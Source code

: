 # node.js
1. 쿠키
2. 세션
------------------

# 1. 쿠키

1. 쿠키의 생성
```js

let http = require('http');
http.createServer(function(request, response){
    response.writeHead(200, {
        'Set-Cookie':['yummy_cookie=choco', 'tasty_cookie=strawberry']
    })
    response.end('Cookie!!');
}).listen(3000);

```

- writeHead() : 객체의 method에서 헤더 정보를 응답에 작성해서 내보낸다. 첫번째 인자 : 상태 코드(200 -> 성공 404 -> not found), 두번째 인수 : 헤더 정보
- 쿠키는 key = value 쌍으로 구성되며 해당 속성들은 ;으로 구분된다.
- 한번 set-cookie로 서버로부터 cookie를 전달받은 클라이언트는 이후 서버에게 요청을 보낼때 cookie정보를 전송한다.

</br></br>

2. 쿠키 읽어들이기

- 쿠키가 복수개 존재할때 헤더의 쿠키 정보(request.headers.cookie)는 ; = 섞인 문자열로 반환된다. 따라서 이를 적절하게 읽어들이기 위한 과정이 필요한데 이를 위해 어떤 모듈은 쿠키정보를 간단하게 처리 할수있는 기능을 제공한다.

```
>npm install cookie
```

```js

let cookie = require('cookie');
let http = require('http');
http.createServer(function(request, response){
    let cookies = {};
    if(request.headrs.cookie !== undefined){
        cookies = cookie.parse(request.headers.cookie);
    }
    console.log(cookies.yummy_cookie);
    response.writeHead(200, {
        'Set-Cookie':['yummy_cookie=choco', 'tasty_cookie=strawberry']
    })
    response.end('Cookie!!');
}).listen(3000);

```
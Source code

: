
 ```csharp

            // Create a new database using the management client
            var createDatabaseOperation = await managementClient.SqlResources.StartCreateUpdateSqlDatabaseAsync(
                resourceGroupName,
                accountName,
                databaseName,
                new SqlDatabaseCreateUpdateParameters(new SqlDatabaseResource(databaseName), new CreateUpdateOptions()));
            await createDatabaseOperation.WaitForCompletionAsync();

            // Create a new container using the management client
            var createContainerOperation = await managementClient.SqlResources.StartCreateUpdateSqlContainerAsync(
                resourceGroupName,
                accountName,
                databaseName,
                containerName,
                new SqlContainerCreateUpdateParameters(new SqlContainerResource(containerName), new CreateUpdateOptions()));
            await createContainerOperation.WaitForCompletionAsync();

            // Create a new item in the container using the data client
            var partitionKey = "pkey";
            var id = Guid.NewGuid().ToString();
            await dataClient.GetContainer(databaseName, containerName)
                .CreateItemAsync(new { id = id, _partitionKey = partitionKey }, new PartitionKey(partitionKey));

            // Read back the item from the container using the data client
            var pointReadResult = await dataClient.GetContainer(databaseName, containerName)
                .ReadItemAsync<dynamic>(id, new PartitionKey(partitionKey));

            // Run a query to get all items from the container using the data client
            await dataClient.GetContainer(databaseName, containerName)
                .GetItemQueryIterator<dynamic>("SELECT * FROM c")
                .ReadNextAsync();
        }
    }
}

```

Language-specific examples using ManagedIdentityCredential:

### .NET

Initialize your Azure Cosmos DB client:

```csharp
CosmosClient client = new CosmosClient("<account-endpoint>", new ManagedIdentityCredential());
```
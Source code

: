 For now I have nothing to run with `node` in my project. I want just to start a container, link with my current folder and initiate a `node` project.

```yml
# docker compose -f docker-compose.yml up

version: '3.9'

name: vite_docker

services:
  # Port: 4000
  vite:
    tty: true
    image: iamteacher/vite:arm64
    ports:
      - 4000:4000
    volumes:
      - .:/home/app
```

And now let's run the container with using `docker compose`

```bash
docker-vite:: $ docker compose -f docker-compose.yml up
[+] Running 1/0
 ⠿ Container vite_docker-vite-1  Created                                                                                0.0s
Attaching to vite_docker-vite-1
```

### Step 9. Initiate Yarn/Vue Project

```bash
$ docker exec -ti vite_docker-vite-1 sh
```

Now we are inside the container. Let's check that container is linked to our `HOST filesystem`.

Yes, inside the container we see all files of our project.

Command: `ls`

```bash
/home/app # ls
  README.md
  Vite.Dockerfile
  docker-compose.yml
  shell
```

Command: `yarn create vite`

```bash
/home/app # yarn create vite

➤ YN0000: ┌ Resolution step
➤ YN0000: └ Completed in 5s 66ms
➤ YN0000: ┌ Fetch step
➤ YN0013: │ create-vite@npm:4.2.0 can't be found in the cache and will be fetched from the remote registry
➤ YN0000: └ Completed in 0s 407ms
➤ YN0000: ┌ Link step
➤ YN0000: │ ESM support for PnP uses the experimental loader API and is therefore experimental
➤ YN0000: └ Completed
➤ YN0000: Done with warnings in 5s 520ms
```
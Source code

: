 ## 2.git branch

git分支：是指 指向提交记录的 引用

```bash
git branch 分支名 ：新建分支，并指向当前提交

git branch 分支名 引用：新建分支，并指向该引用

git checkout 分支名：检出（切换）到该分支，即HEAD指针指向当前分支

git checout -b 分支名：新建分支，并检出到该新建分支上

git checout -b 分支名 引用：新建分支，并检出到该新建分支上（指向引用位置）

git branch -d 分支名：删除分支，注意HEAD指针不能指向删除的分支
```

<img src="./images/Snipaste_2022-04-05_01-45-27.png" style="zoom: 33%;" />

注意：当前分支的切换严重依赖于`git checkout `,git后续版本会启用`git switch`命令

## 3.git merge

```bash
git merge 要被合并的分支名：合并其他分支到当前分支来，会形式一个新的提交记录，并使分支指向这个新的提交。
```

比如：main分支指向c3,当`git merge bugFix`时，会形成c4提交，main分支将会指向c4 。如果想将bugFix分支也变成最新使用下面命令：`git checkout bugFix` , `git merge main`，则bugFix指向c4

============

* Requirement *
Transcribe each line of the data exactly, skipping none.

* Problem solution *
Source code

: # node.js
1. 쿠키
2. 세션
------------------

# 1. 쿠키

1. 쿠키의 생성
```js

let http = require('http');
http.createServer(function(request, response){
    response.writeHead(200, {
        'Set-Cookie':['yummy_cookie=choco', 'tasty_cookie=strawberry']
    })
    response.end('Cookie!!');
}).listen(3000);

```

- writeHead() : 객체의 method에서 헤더 정보를 응답에 작성해서 내보낸다. 첫번째 인자 : 상태 코드(200 -> 성공 404 -> not found), 두번째 인수 : 헤더 정보
- 쿠키는 key = value 쌍으로 구성되며 해당 속성들은 ;으로 구분된다.
- 한번 set-cookie로 서버로부터 cookie를 전달받은 클라이언트는 이후 서버에게 요청을 보낼때 cookie정보를 전송한다.

</br></br>

2. 쿠키 읽어들이기

- 쿠키가 복수개 존재할때 헤더의 쿠키 정보(request.headers.cookie)는 ; = 섞인 문자열로 반환된다. 따라서 이를 적절하게 읽어들이기 위한 과정이 필요한데 이를 위해 어떤 모듈은 쿠키정보를 간단하게 처리 할수있는 기능을 제공한다.

```
>npm install cookie
```

```js

let cookie = require('cookie');
let http = require('http');
http.createServer(function(request, response){
    let cookies = {};
    if(request.headrs.cookie !== undefined){
        cookies = cookie.parse(request.headers.cookie);
    }
    console.log(cookies.yummy_cookie);
    response.writeHead(200, {
        'Set-Cookie':['yummy_cookie=choco', 'tasty_cookie=strawberry']
    })
    response.end('Cookie!!');
}).listen(3000);

```
Source code

:
 ```csharp

            // Create a new database using the management client
            var createDatabaseOperation = await managementClient.SqlResources.StartCreateUpdateSqlDatabaseAsync(
                resourceGroupName,
                accountName,
                databaseName,
                new SqlDatabaseCreateUpdateParameters(new SqlDatabaseResource(databaseName), new CreateUpdateOptions()));
            await createDatabaseOperation.WaitForCompletionAsync();

            // Create a new container using the management client
            var createContainerOperation = await managementClient.SqlResources.StartCreateUpdateSqlContainerAsync(
                resourceGroupName,
                accountName,
                databaseName,
                containerName,
                new SqlContainerCreateUpdateParameters(new SqlContainerResource(containerName), new CreateUpdateOptions()));
            await createContainerOperation.WaitForCompletionAsync();

            // Create a new item in the container using the data client
            var partitionKey = "pkey";
            var id = Guid.NewGuid().ToString();
            await dataClient.GetContainer(databaseName, containerName)
                .CreateItemAsync(new { id = id, _partitionKey = partitionKey }, new PartitionKey(partitionKey));

            // Read back the item from the container using the data client
            var pointReadResult = await dataClient.GetContainer(databaseName, containerName)
                .ReadItemAsync<dynamic>(id, new PartitionKey(partitionKey));

            // Run a query to get all items from the container using the data client
            await dataClient.GetContainer(databaseName, containerName)
                .GetItemQueryIterator<dynamic>("SELECT * FROM c")
                .ReadNextAsync();
        }
    }
}

```

Language-specific examples using ManagedIdentityCredential:

### .NET

Initialize your Azure Cosmos DB client:

```csharp
CosmosClient client = new CosmosClient("<account-endpoint>", new ManagedIdentityCredential());
```
Source code

: For now I have nothing to run with `node` in my project. I want just to start a container, link with my current folder and initiate a `node` project.

```yml
# docker compose -f docker-compose.yml up

version: '3.9'

name: vite_docker

services:
  # Port: 4000
  vite:
    tty: true
    image: iamteacher/vite:arm64
    ports:
      - 4000:4000
    volumes:
      - .:/home/app
```

And now let's run the container with using `docker compose`

```bash
docker-vite:: $ docker compose -f docker-compose.yml up
[+] Running 1/0
 ⠿ Container vite_docker-vite-1  Created                                                                                0.0s
Attaching to vite_docker-vite-1
```

### Step 9. Initiate Yarn/Vue Project

```bash
$ docker exec -ti vite_docker-vite-1 sh
```

Now we are inside the container. Let's check that container is linked to our `HOST filesystem`.

Yes, inside the container we see all files of our project.

Command: `ls`

```bash
/home/app # ls
  README.md
  Vite.Dockerfile
  docker-compose.yml
  shell
```

Command: `yarn create vite`

```bash
/home/app # yarn create vite

➤ YN0000: ┌ Resolution step
➤ YN0000: └ Completed in 5s 66ms
➤ YN0000: ┌ Fetch step
➤ YN0013: │ create-vite@npm:4.2.0 can't be found in the cache and will be fetched from the remote registry
➤ YN0000: └ Completed in 0s 407ms
➤ YN0000: ┌ Link step
➤ YN0000: │ ESM support for PnP uses the experimental loader API and is therefore experimental
➤ YN0000: └ Completed
➤ YN0000: Done with warnings in 5s 520ms
```
Source code

: ## 2.git branch

git分支：是指 指向提交记录的 引用

```bash
git branch 分支名 ：新建分支，并指向当前提交

git branch 分支名 引用：新建分支，并指向该引用

git checkout 分支名：检出（切换）到该分支，即HEAD指针指向当前分支

git checout -b 分支名：新建分支，并检出到该新建分支上

git checout -b 分支名 引用：新建分支，并检出到该新建分支上（指向引用位置）

git branch -d 分支名：删除分支，注意HEAD指针不能指向删除的分支
```

<img src="./images/Snipaste_2022-04-05_01-45-27.png" style="zoom: 33%;" />

注意：当前分支的切换严重依赖于`git checkout `,git后续版本会启用`git switch`命令

## 3.git merge

```bash
git merge 要被合并的分支名：合并其他分支到当前分支来，会形式一个新的提交记录，并使分支指向这个新的提交。
```

比如：main分支指向c3,当`git merge bugFix`时，会形成c4提交，main分支将会指向c4 。如果想将bugFix分支也变成最新使用下面命令：`git checkout bugFix` , `git merge main`，则bugFix指向c4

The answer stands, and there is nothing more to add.